Excerpted data:

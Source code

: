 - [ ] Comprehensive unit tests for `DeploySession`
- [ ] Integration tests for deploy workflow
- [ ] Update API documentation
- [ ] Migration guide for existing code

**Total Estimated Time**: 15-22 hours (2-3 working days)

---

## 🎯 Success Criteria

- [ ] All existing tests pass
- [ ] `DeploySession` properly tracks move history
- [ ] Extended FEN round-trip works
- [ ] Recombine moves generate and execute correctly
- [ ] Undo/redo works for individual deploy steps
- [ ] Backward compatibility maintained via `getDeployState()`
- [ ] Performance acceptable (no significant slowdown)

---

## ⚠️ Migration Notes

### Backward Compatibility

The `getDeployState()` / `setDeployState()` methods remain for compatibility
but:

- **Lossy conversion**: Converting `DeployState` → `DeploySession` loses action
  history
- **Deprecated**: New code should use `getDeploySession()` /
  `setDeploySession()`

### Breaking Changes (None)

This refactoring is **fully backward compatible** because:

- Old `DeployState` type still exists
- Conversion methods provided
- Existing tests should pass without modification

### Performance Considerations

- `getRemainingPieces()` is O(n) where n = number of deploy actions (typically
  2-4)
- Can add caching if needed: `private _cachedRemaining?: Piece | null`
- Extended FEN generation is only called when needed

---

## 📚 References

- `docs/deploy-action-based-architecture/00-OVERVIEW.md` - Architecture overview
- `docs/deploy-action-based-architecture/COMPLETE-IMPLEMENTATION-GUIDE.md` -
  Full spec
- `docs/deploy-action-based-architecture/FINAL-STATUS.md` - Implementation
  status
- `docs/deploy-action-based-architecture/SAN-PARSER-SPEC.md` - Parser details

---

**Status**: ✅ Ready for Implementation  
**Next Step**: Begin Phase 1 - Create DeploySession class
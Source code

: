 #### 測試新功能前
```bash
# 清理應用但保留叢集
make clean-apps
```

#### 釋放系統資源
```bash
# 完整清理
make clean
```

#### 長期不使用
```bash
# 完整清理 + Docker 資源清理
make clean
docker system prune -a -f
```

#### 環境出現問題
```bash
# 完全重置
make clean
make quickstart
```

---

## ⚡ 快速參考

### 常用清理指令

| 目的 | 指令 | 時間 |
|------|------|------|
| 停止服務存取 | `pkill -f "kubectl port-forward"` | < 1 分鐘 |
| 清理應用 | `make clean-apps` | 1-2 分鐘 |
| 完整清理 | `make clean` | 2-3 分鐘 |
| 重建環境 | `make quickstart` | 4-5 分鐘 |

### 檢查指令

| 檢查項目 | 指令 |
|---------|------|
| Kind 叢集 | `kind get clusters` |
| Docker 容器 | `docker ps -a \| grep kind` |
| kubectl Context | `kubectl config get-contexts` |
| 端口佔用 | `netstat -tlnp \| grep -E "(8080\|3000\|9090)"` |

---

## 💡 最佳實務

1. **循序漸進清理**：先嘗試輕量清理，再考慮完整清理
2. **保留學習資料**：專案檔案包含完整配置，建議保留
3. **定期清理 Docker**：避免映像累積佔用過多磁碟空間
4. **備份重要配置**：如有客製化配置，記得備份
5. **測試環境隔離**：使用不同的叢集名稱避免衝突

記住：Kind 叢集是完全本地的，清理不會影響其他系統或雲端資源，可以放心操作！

Task goal: Go through the records and show every line with the string "works" in it.

Answer section:
- [ ] Extended FEN round-trip works
- [ ] Undo/redo works for individual deploy steps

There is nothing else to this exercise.